1er avril 2021 - 11h40 - Culture - Ecrit par : J.D

Engagée pour la cause de la femme, la Marocaine Zainab Fasiki, à la fois artiste et activiste, multiplie ses actions pour le changement social en vue de la libération des femmes. À travers sa campagne intitulée #TaAnaMeToo (moi aussi), l’artiviste, comme elle se fait appeler, s’investit dans le coaching de jeunes talents et de professionnels de dessin pour, proclame-t-elle, « développer la présence féminine dans l’art ».

Mi-mars, son dernier atelier de formation a réuni à Casablanca, une dizaine d’étudiants et de professionnels qu’elle aide à trouver des réponses créatives aux réactions controversées générées par une campagne contre le viol, intitulée #TaAnaMeToo.

« On est là pour corriger cette culture de viol, selon laquelle la victime mérite ce qui lui est arrivé alors que le criminel est innocent », rappelle l’autodidacte de la BD, interrogé par France 24, motivant des participants affairés sur tablette ou sur papier.

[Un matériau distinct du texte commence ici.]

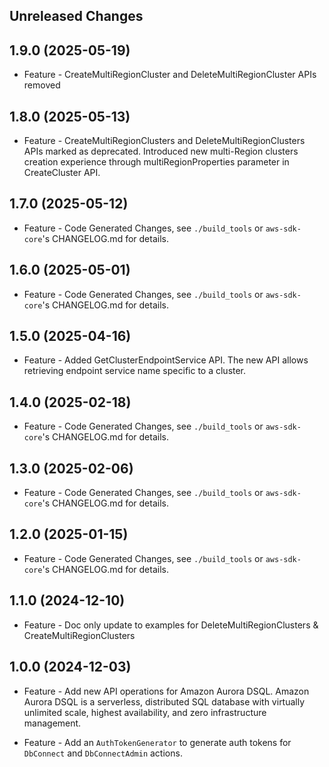 Unreleased Changes
------------------

1.9.0 (2025-05-19)
------------------

* Feature - CreateMultiRegionCluster and DeleteMultiRegionCluster APIs removed

1.8.0 (2025-05-13)
------------------

* Feature - CreateMultiRegionClusters and DeleteMultiRegionClusters APIs marked as deprecated. Introduced new multi-Region clusters creation experience through multiRegionProperties parameter in CreateCluster API.

1.7.0 (2025-05-12)
------------------

* Feature - Code Generated Changes, see `./build_tools` or `aws-sdk-core`'s CHANGELOG.md for details.

1.6.0 (2025-05-01)
------------------

* Feature - Code Generated Changes, see `./build_tools` or `aws-sdk-core`'s CHANGELOG.md for details.

1.5.0 (2025-04-16)
------------------

* Feature - Added GetClusterEndpointService API. The new API allows retrieving endpoint service name specific to a cluster.

1.4.0 (2025-02-18)
------------------

* Feature - Code Generated Changes, see `./build_tools` or `aws-sdk-core`'s CHANGELOG.md for details.

1.3.0 (2025-02-06)
------------------

* Feature - Code Generated Changes, see `./build_tools` or `aws-sdk-core`'s CHANGELOG.md for details.

1.2.0 (2025-01-15)
------------------

* Feature - Code Generated Changes, see `./build_tools` or `aws-sdk-core`'s CHANGELOG.md for details.

1.1.0 (2024-12-10)
------------------

* Feature - Doc only update to examples for DeleteMultiRegionClusters & CreateMultiRegionClusters

1.0.0 (2024-12-03)
------------------

* Feature - Add new API operations for Amazon Aurora DSQL. Amazon Aurora DSQL is a serverless, distributed SQL database with virtually unlimited scale, highest availability, and zero infrastructure management.

* Feature - Add an `AuthTokenGenerator` to generate auth tokens for `DbConnect` and `DbConnectAdmin` actions.
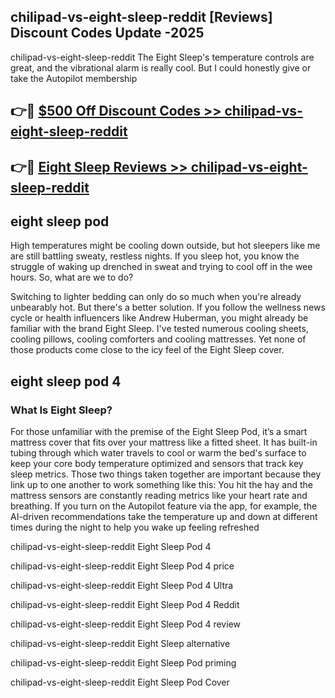 ## chilipad-vs-eight-sleep-reddit [Reviews​] Discount Codes Update -2025

chilipad-vs-eight-sleep-reddit The Eight Sleep's temperature controls are great, and the vibrational alarm is really cool. But I could honestly give or take the Autopilot membership

## 👉🔴 [$500 Off Discount Codes >> chilipad-vs-eight-sleep-reddit](http://download.freeplayer.one?title=chilipad-vs-eight-sleep-reddit&ref=18-ES)

## 👉🔴 [Eight Sleep Reviews >> chilipad-vs-eight-sleep-reddit](http://download.freeplayer.one?title=chilipad-vs-eight-sleep-reddit&ref=18-ES)

## eight sleep pod

High temperatures might be cooling down outside, but hot sleepers like me are still battling sweaty, restless nights. If you sleep hot, you know the struggle of waking up drenched in sweat and trying to cool off in the wee hours. So, what are we to do?

Switching to lighter bedding can only do so much when you're already unbearably hot. But there's a better solution. If you follow the wellness news cycle or health influencers like Andrew Huberman, you might already be familiar with the brand Eight Sleep. I've tested numerous cooling sheets, cooling pillows, cooling comforters and cooling mattresses. Yet none of those products come close to the icy feel of the Eight Sleep cover.

## eight sleep pod 4

### What Is Eight Sleep?

For those unfamiliar with the premise of the Eight Sleep Pod, it’s a smart mattress cover that fits over your mattress like a fitted sheet. It has built-in tubing through which water travels to cool or warm the bed's surface to keep your core body temperature optimized and sensors that track key sleep metrics. Those two things taken together are important because they link up to one another to work something like this: You hit the hay and the mattress sensors are constantly reading metrics like your heart rate and breathing. If you turn on the Autopilot feature via the app, for example, the AI-driven recommendations take the temperature up and down at different times during the night to help you wake up feeling refreshed

chilipad-vs-eight-sleep-reddit Eight Sleep Pod 4

chilipad-vs-eight-sleep-reddit Eight Sleep Pod 4 price

chilipad-vs-eight-sleep-reddit Eight Sleep Pod 4 Ultra

chilipad-vs-eight-sleep-reddit Eight Sleep Pod 4 Reddit

chilipad-vs-eight-sleep-reddit Eight Sleep Pod 4 review

chilipad-vs-eight-sleep-reddit Eight Sleep alternative

chilipad-vs-eight-sleep-reddit Eight Sleep Pod priming

chilipad-vs-eight-sleep-reddit Eight Sleep Pod Cover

A 26 ans, Fasiki, dessinatrice engagée, a illustré pour la websérie #TaAnaMeToo, le témoignage poignant d’une Marocaine de 22 ans, violée pendant des années par son frère, dans l’indifférence totale de ses parents.

Être une femme est un péché

L’autre obstacle qui se dresse sur le chemin de l’ambition de Zainab Fasiki, figure emblématique de la bande dessinée féministe au Maroc, est moins la honte d’avoir été violé que le rejet familial et la législation marocaine qui autorise des poursuites pénales contre la victime pour « sexe hors mariage ». En conséquence, les quelques victimes ayant accepté de parler dans cette série voulaient rester anonymes, contrairement au mouvement #MeToo. Pour certains, la réalisation a dû modifier leurs voix et leur récit posé sur des animations, confie Youssef Ziraoui, producteur de la série.

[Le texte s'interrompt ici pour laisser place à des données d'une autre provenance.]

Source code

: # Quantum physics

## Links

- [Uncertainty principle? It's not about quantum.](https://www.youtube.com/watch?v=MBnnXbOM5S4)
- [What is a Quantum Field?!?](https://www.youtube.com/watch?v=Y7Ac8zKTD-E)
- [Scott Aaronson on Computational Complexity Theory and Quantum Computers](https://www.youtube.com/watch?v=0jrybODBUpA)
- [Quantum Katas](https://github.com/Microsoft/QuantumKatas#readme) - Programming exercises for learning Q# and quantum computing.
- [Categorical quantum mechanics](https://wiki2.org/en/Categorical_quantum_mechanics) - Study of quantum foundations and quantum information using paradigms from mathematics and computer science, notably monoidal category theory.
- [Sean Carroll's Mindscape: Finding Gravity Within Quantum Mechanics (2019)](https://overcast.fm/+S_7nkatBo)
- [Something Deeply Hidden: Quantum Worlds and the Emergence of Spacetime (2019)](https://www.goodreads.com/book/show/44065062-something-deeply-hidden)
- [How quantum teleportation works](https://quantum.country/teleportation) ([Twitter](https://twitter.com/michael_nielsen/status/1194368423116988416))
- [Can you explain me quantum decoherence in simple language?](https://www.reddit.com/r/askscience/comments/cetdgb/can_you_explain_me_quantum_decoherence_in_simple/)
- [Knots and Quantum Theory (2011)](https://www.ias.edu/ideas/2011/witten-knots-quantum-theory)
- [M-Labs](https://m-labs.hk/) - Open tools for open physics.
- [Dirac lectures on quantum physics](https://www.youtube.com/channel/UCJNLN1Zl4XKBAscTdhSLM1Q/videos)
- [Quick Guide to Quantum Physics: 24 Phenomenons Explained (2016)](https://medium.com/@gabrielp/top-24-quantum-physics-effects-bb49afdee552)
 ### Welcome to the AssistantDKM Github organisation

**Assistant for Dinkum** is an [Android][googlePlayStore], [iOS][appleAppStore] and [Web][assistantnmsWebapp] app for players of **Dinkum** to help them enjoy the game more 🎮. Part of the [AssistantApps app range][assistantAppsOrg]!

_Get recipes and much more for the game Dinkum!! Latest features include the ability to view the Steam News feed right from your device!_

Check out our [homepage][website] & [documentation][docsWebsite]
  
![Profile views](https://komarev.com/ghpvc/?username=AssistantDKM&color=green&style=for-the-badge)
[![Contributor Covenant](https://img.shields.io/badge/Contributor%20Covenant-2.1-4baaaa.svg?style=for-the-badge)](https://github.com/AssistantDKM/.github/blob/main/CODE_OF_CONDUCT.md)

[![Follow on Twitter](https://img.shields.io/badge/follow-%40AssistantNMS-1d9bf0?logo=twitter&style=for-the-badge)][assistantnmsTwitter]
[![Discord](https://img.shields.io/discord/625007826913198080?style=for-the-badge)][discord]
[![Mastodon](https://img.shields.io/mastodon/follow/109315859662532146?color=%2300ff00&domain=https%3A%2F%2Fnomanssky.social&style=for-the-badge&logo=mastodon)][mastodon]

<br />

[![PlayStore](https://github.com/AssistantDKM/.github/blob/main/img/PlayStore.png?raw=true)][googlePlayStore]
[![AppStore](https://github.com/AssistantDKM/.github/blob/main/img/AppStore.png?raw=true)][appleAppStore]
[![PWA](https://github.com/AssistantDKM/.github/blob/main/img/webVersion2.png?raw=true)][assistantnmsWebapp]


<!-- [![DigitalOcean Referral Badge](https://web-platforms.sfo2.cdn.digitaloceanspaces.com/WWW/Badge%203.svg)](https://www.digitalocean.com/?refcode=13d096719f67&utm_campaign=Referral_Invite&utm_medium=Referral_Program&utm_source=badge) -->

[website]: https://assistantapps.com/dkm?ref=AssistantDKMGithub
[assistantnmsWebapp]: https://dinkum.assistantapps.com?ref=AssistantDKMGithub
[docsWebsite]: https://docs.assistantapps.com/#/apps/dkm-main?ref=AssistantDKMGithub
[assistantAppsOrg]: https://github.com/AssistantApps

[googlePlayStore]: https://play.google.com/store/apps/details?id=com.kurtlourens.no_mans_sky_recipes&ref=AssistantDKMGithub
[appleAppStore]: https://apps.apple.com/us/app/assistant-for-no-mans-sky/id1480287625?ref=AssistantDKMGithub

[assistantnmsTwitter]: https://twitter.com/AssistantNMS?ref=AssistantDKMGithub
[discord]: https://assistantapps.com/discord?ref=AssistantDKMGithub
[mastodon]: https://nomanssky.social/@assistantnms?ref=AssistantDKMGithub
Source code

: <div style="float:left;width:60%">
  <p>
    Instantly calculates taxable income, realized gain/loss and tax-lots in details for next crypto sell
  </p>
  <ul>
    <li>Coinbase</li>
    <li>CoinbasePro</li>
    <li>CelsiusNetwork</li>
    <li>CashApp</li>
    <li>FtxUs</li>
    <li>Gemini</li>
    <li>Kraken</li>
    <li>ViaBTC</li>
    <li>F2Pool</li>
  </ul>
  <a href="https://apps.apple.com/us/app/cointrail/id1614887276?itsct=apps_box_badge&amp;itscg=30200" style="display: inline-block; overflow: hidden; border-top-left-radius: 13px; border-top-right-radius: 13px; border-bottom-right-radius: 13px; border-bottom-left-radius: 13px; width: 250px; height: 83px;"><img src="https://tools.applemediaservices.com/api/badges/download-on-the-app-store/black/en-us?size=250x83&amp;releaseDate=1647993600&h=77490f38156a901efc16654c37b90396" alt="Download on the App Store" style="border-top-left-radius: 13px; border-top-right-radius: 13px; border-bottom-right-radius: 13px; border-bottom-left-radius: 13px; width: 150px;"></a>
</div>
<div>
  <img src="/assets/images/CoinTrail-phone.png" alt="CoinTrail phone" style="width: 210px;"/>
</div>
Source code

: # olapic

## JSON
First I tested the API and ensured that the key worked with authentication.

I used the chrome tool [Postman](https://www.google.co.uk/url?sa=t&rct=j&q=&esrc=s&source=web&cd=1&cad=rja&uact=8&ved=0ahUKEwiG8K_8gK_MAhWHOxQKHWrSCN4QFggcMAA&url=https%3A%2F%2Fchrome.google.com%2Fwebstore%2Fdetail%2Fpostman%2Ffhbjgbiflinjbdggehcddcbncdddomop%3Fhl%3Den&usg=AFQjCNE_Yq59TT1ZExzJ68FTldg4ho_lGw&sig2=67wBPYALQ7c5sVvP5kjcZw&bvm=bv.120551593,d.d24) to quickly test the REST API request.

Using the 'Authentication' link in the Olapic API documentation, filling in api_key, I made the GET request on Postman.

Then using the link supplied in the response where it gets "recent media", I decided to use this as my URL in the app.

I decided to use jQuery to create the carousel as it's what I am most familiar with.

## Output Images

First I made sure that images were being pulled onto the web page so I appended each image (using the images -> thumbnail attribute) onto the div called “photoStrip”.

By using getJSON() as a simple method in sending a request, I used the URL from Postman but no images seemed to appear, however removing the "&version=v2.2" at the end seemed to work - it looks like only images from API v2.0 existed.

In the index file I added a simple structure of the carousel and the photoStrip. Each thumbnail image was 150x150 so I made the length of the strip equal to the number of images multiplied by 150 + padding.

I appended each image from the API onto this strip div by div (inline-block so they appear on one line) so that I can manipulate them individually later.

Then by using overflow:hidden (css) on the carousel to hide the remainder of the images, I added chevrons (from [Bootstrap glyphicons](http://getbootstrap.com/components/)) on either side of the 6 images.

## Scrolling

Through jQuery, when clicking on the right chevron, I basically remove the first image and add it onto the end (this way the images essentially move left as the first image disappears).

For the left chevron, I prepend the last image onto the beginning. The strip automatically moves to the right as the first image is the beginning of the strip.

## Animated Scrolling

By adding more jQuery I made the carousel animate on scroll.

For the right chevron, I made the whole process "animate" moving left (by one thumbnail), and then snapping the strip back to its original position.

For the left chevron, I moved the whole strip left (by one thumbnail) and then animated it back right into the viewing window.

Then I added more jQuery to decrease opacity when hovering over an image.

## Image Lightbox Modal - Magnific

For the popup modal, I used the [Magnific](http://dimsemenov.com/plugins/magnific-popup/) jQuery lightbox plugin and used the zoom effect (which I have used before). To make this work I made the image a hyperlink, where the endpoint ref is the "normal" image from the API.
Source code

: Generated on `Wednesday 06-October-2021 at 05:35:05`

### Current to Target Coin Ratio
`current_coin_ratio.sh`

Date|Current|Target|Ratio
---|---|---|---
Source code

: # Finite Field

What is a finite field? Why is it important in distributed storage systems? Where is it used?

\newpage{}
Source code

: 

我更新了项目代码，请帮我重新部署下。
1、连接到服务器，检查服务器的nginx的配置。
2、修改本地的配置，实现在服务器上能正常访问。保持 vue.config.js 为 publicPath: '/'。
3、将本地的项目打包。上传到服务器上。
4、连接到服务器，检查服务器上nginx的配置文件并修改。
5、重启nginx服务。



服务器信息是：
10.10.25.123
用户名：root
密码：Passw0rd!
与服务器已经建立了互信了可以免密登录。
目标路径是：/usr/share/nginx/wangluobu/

Au-delà de ces barrières sociétales et juridiques, Zainab Fasiki milite avec ses crayons « pour le changement de lois écrites par des hommes pour contrôler le corps de la femme », dénonce l’activiste qui avait fait abondement parler d’elle en publiant sur les réseaux sociaux, ses autoportraits nus puis par ses planches montrant « le corps féminin tel qu’il est, sans tabou ».

Droite dans ses bottes

Sur son choix de dessiner le corps féminin nu, l’artiste ne cède pas face aux critiques de certaines féministes. Elle pense qu’il s’agit plutôt d’une révolution, une résistance face à une histoire basée sur le patriarcat, insiste l’auteur de «  Hshouma  » (pudeur), l’album qui a élargi son audience dans un pays où l’éducation sexuelle reste taboue.

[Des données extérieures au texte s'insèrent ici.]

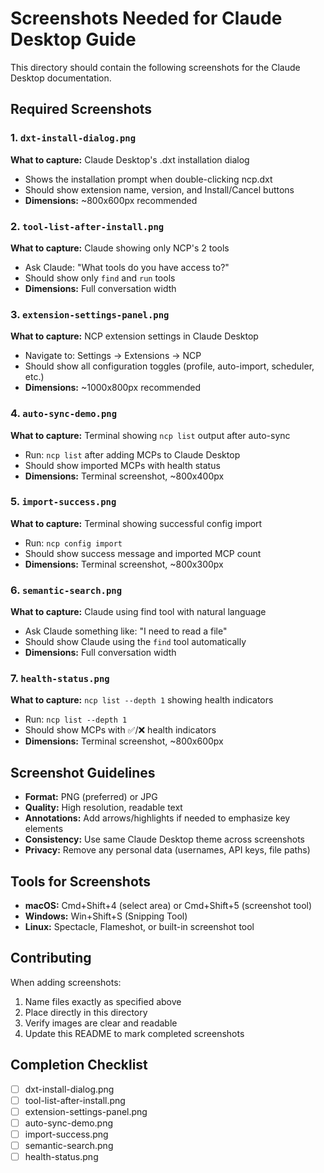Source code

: # Screenshots Needed for Claude Desktop Guide

This directory should contain the following screenshots for the Claude Desktop documentation.

## Required Screenshots

### 1. `dxt-install-dialog.png`
**What to capture:** Claude Desktop's .dxt installation dialog
- Shows the installation prompt when double-clicking ncp.dxt
- Should show extension name, version, and Install/Cancel buttons
- **Dimensions:** ~800x600px recommended

### 2. `tool-list-after-install.png`
**What to capture:** Claude showing only NCP's 2 tools
- Ask Claude: "What tools do you have access to?"
- Should show only `find` and `run` tools
- **Dimensions:** Full conversation width

### 3. `extension-settings-panel.png`
**What to capture:** NCP extension settings in Claude Desktop
- Navigate to: Settings → Extensions → NCP
- Should show all configuration toggles (profile, auto-import, scheduler, etc.)
- **Dimensions:** ~1000x800px recommended

### 4. `auto-sync-demo.png`
**What to capture:** Terminal showing `ncp list` output after auto-sync
- Run: `ncp list` after adding MCPs to Claude Desktop
- Should show imported MCPs with health status
- **Dimensions:** Terminal screenshot, ~800x400px

### 5. `import-success.png`
**What to capture:** Terminal showing successful config import
- Run: `ncp config import`
- Should show success message and imported MCP count
- **Dimensions:** Terminal screenshot, ~800x300px

### 6. `semantic-search.png`
**What to capture:** Claude using find tool with natural language
- Ask Claude something like: "I need to read a file"
- Should show Claude using the `find` tool automatically
- **Dimensions:** Full conversation width

### 7. `health-status.png`
**What to capture:** `ncp list --depth 1` showing health indicators
- Run: `ncp list --depth 1`
- Should show MCPs with ✅/❌ health indicators
- **Dimensions:** Terminal screenshot, ~800x600px

## Screenshot Guidelines

- **Format:** PNG (preferred) or JPG
- **Quality:** High resolution, readable text
- **Annotations:** Add arrows/highlights if needed to emphasize key elements
- **Consistency:** Use same Claude Desktop theme across screenshots
- **Privacy:** Remove any personal data (usernames, API keys, file paths)

## Tools for Screenshots

- **macOS:** Cmd+Shift+4 (select area) or Cmd+Shift+5 (screenshot tool)
- **Windows:** Win+Shift+S (Snipping Tool)
- **Linux:** Spectacle, Flameshot, or built-in screenshot tool

## Contributing

When adding screenshots:
1. Name files exactly as specified above
2. Place directly in this directory
3. Verify images are clear and readable
4. Update this README to mark completed screenshots

## Completion Checklist

- [ ] dxt-install-dialog.png
- [ ] tool-list-after-install.png
- [ ] extension-settings-panel.png
- [ ] auto-sync-demo.png
- [ ] import-success.png
- [ ] semantic-search.png
- [ ] health-status.png
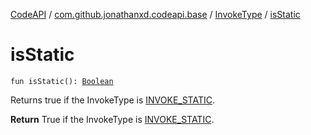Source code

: [CodeAPI](../../index.md) / [com.github.jonathanxd.codeapi.base](../index.md) / [InvokeType](index.md) / [isStatic](.)

# isStatic

`fun isStatic(): `[`Boolean`](https://kotlinlang.org/api/latest/jvm/stdlib/kotlin/-boolean/index.html)

Returns true if the InvokeType is [INVOKE_STATIC](-i-n-v-o-k-e_-s-t-a-t-i-c.md).

**Return**
True if the InvokeType is [INVOKE_STATIC](-i-n-v-o-k-e_-s-t-a-t-i-c.md).

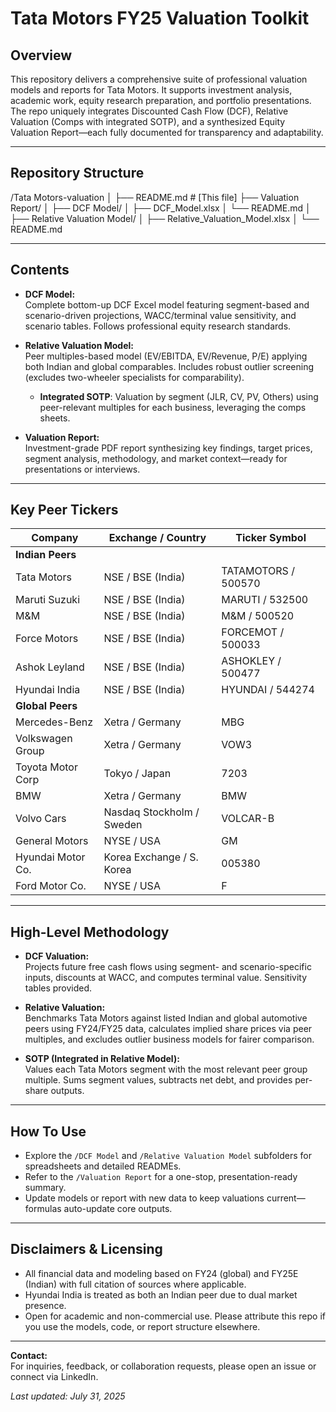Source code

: # Tata Motors FY25 Valuation Toolkit

## Overview

This repository delivers a comprehensive suite of professional valuation models and reports for Tata Motors. It supports investment analysis, academic work, equity research preparation, and portfolio presentations. The repo uniquely integrates Discounted Cash Flow (DCF), Relative Valuation (Comps with integrated SOTP), and a synthesized Equity Valuation Report—each fully documented for transparency and adaptability.

---

## Repository Structure

/Tata Motors-valuation
│
├── README.md # [This file]
├── Valuation Report/
│
├── DCF Model/
│ ├── DCF_Model.xlsx
│ └── README.md
│
├── Relative Valuation Model/
│ ├── Relative_Valuation_Model.xlsx
│ └── README.md



---

## Contents

- **DCF Model:**  
  Complete bottom-up DCF Excel model featuring segment-based and scenario-driven projections, WACC/terminal value sensitivity, and scenario tables. Follows professional equity research standards.

- **Relative Valuation Model:**  
  Peer multiples-based model (EV/EBITDA, EV/Revenue, P/E) applying both Indian and global comparables. Includes robust outlier screening (excludes two-wheeler specialists for comparability).  
  - **Integrated SOTP**: Valuation by segment (JLR, CV, PV, Others) using peer-relevant multiples for each business, leveraging the comps sheets.

- **Valuation Report:**  
  Investment-grade PDF report synthesizing key findings, target prices, segment analysis, methodology, and market context—ready for presentations or interviews.

---

## Key Peer Tickers

| Company           | Exchange / Country            | Ticker Symbol         |
|-------------------|------------------------------|-----------------------|
| **Indian Peers**  |                              |                       |
| Tata Motors       | NSE / BSE (India)            | TATAMOTORS / 500570   |
| Maruti Suzuki     | NSE / BSE (India)            | MARUTI / 532500       |
| M&M               | NSE / BSE (India)            | M&M / 500520          |
| Force Motors      | NSE / BSE (India)            | FORCEMOT / 500033     |
| Ashok Leyland     | NSE / BSE (India)            | ASHOKLEY / 500477     |
| Hyundai India     | NSE / BSE (India)            | HYUNDAI / 544274      |
| **Global Peers**  |                              |                       |
| Mercedes-Benz     | Xetra / Germany              | MBG                   |
| Volkswagen Group  | Xetra / Germany              | VOW3                  |
| Toyota Motor Corp | Tokyo / Japan                | 7203                  |
| BMW               | Xetra / Germany              | BMW                   |
| Volvo Cars        | Nasdaq Stockholm / Sweden    | VOLCAR-B              |
| General Motors    | NYSE / USA                   | GM                    |
| Hyundai Motor Co. | Korea Exchange / S. Korea    | 005380                |
| Ford Motor Co.    | NYSE / USA                   | F                     |

---

## High-Level Methodology

- **DCF Valuation:**  
  Projects future free cash flows using segment- and scenario-specific inputs, discounts at WACC, and computes terminal value. Sensitivity tables provided.

- **Relative Valuation:**  
  Benchmarks Tata Motors against listed Indian and global automotive peers using FY24/FY25 data, calculates implied share prices via peer multiples, and excludes outlier business models for fairer comparison.

- **SOTP (Integrated in Relative Model):**  
  Values each Tata Motors segment with the most relevant peer group multiple. Sums segment values, subtracts net debt, and provides per-share outputs.

---

## How To Use

- Explore the `/DCF Model` and `/Relative Valuation Model` subfolders for spreadsheets and detailed READMEs.
- Refer to the `/Valuation Report` for a one-stop, presentation-ready summary.
- Update models or report with new data to keep valuations current—formulas auto-update core outputs.

---

## Disclaimers & Licensing

- All financial data and modeling based on FY24 (global) and FY25E (Indian) with full citation of sources where applicable.
- Hyundai India is treated as both an Indian peer due to dual market presence.
- Open for academic and non-commercial use. Please attribute this repo if you use the models, code, or report structure elsewhere.

---

**Contact:**  
For inquiries, feedback, or collaboration requests, please open an issue or connect via LinkedIn.

_Last updated: July 31, 2025_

Pour éditer cet ouvrage atypique, elle n’a pas réussi à trouver d’éditeur au Maroc. Son ouvrage a finalement été publié à Paris en 2019 par les éditions Massot et plusieurs fois réédité, avec de « bonnes ventes » au Maroc, explique à l’AFP Florent Massot, son éditeur. « Zainab est très courageuse », elle est « toujours très positive alors qu’elle se fait tellement insulter sur les réseaux sociaux », dit-il.

L’artiviste prépare d’ailleurs une « grande exposition » au musée d’art contemporain de Tetouan (nord) à la rentrée prochaine et donnera des cours aux étudiants de l’École des Beaux-Arts.

Téméraire, elle se dit fière d’avoir contré « les artistes qui prêchent contre la nudité artistique ». Se souvenant aussi de la pression familiale dès qu’elle a commencé les publications des portraits nus sur les réseaux sociaux, Zainab Fasiki est convaincue que « ce genre de contrôle exercé sur des enfants qui ne font rien de mal à part vivre leur passion, a détruit des milliers de talents ».